*** Opening Provided records ***

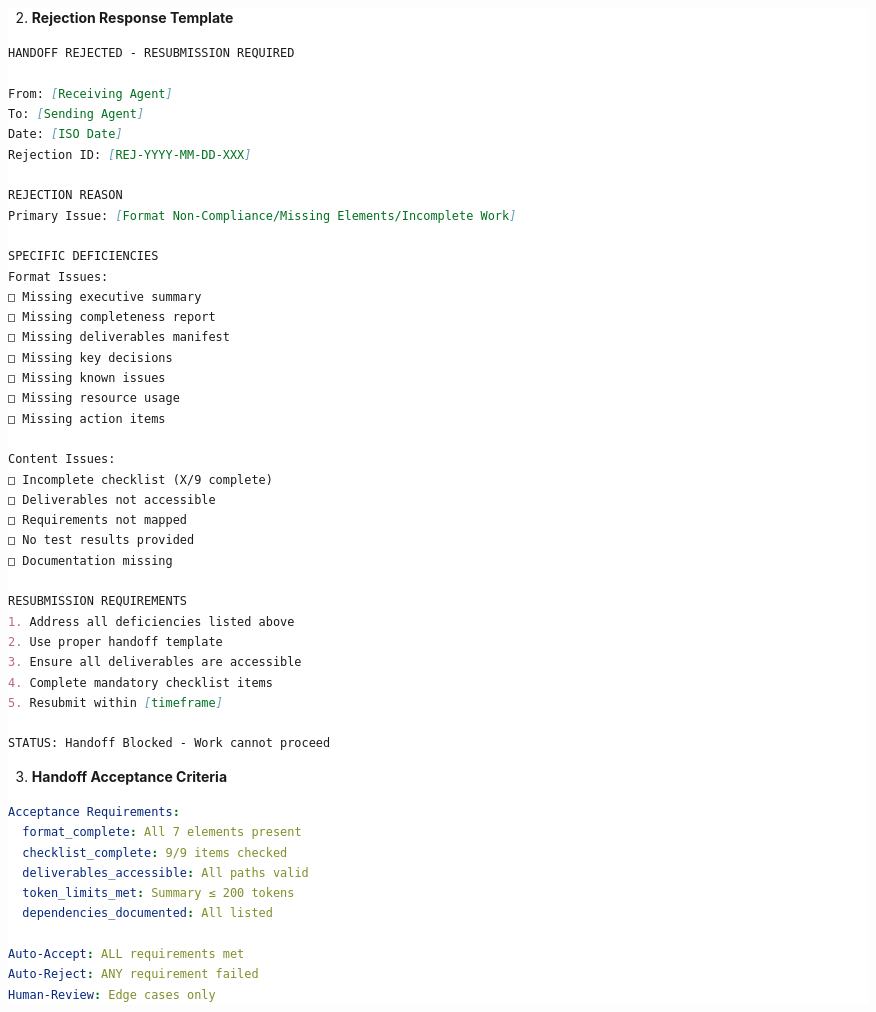 2. **Rejection Response Template**
```markdown
HANDOFF REJECTED - RESUBMISSION REQUIRED

From: [Receiving Agent]
To: [Sending Agent]
Date: [ISO Date]
Rejection ID: [REJ-YYYY-MM-DD-XXX]

REJECTION REASON
Primary Issue: [Format Non-Compliance/Missing Elements/Incomplete Work]

SPECIFIC DEFICIENCIES
Format Issues:
□ Missing executive summary
□ Missing completeness report
□ Missing deliverables manifest
□ Missing key decisions
□ Missing known issues
□ Missing resource usage
□ Missing action items

Content Issues:
□ Incomplete checklist (X/9 complete)
□ Deliverables not accessible
□ Requirements not mapped
□ No test results provided
□ Documentation missing

RESUBMISSION REQUIREMENTS
1. Address all deficiencies listed above
2. Use proper handoff template
3. Ensure all deliverables are accessible
4. Complete mandatory checklist items
5. Resubmit within [timeframe]

STATUS: Handoff Blocked - Work cannot proceed
```

3. **Handoff Acceptance Criteria**
```yaml
Acceptance Requirements:
  format_complete: All 7 elements present
  checklist_complete: 9/9 items checked
  deliverables_accessible: All paths valid
  token_limits_met: Summary ≤ 200 tokens
  dependencies_documented: All listed
  
Auto-Accept: ALL requirements met
Auto-Reject: ANY requirement failed
Human-Review: Edge cases only
```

*** Closing Provided records ***

_What the task requires:_
The output is the records exactly as they read, with no pictures in it.

_Problem solution:_
 2. **Rejection Response Template**
```markdown
HANDOFF REJECTED - RESUBMISSION REQUIRED

From: [Receiving Agent]
To: [Sending Agent]
Date: [ISO Date]
Rejection ID: [REJ-YYYY-MM-DD-XXX]

REJECTION REASON
Primary Issue: [Format Non-Compliance/Missing Elements/Incomplete Work]

SPECIFIC DEFICIENCIES
Format Issues:
□ Missing executive summary
□ Missing completeness report
□ Missing deliverables manifest
□ Missing key decisions
□ Missing known issues
□ Missing resource usage
□ Missing action items

Content Issues:
□ Incomplete checklist (X/9 complete)
□ Deliverables not accessible
□ Requirements not mapped
□ No test results provided
□ Documentation missing

RESUBMISSION REQUIREMENTS
1. Address all deficiencies listed above
2. Use proper handoff template
3. Ensure all deliverables are accessible
4. Complete mandatory checklist items
5. Resubmit within [timeframe]

STATUS: Handoff Blocked - Work cannot proceed
```

3. **Handoff Acceptance Criteria**
```yaml
Acceptance Requirements:
  format_complete: All 7 elements present
  checklist_complete: 9/9 items checked
  deliverables_accessible: All paths valid
  token_limits_met: Summary ≤ 200 tokens
  dependencies_documented: All listed
  
Auto-Accept: ALL requirements met
Auto-Reject: ANY requirement failed
Human-Review: Edge cases only
```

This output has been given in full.